- [Problem description]: Every line of the data is to be transcribed without error.

[Data for analysis]

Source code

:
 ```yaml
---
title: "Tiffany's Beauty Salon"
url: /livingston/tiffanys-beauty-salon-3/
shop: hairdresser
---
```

[/Data for analysis]

- [Answer for the task]:
Source code

:
 ```yaml
---
title: "Tiffany's Beauty Salon"
url: /livingston/tiffanys-beauty-salon-3/
shop: hairdresser
---
```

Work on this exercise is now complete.